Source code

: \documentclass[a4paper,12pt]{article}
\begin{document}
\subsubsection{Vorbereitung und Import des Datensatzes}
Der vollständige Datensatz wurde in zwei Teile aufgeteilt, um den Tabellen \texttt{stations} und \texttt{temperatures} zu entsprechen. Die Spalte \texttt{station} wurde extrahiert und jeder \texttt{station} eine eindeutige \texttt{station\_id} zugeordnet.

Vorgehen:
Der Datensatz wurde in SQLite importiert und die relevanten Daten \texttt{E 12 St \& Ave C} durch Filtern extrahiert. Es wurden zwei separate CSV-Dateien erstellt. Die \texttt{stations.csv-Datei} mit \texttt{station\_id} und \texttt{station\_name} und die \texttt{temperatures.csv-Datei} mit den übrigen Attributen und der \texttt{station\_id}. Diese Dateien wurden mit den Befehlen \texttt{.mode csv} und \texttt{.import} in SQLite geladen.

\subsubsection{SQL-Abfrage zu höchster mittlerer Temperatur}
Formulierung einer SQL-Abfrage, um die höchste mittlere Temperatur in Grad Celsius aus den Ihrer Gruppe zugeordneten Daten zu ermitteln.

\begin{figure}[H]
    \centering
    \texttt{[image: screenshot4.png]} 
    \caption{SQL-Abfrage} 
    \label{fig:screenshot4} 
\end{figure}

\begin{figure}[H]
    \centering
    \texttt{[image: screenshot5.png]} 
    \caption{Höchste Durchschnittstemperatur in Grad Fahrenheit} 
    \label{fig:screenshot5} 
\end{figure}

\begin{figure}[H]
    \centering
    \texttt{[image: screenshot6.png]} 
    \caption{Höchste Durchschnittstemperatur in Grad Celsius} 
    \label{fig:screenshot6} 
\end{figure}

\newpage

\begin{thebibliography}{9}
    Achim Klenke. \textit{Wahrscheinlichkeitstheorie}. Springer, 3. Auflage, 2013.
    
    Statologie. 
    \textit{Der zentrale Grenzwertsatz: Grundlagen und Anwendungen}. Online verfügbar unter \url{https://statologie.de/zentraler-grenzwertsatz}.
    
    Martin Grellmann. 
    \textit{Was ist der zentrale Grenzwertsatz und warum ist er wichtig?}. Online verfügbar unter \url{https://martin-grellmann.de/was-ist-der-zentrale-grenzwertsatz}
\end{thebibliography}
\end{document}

━━━

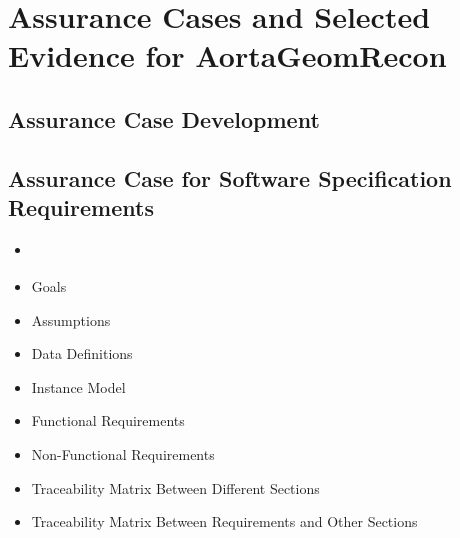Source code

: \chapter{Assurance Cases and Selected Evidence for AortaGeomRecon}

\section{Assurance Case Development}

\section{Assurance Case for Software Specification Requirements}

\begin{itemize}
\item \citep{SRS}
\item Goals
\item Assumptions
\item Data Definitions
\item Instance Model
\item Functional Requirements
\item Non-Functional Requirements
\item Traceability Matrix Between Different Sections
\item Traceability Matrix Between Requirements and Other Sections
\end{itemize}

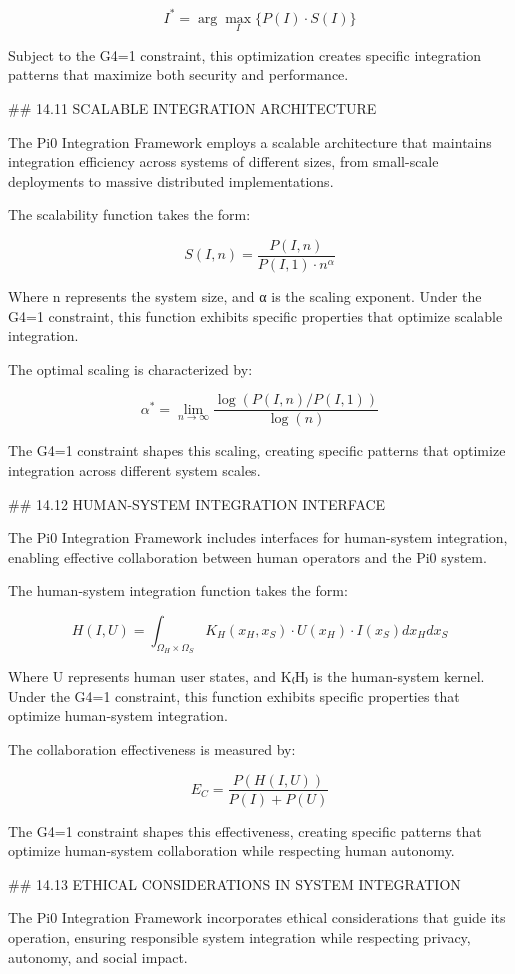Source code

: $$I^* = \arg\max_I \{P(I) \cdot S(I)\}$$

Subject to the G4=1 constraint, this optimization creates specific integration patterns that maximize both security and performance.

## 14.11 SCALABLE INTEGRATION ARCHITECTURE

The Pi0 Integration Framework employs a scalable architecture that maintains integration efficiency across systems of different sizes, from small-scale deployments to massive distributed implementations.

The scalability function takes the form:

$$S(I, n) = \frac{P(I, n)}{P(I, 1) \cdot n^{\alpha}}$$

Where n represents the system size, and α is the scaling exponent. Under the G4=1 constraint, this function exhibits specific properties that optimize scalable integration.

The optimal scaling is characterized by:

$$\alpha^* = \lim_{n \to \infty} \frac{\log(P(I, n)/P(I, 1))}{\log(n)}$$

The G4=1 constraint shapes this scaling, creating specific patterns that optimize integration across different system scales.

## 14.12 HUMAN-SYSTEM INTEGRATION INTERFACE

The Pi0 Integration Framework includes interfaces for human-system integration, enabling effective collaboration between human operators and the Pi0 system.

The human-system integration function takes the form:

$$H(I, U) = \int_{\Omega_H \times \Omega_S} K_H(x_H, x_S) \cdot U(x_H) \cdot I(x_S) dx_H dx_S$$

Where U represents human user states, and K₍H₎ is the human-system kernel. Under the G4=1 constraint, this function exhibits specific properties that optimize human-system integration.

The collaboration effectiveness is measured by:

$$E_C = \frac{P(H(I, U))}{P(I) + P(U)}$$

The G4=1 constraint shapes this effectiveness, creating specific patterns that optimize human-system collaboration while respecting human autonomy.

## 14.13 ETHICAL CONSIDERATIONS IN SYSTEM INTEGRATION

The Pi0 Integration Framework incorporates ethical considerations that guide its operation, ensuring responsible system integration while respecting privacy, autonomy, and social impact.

━━━

* **Task directions**: Scan the records above and show every line in which the word "Requirements" occurs.

* **Response box**:
\section{Assurance Case for Software Specification Requirements}
\item Functional Requirements
\item Non-Functional Requirements
\item Traceability Matrix Between Requirements and Other Sections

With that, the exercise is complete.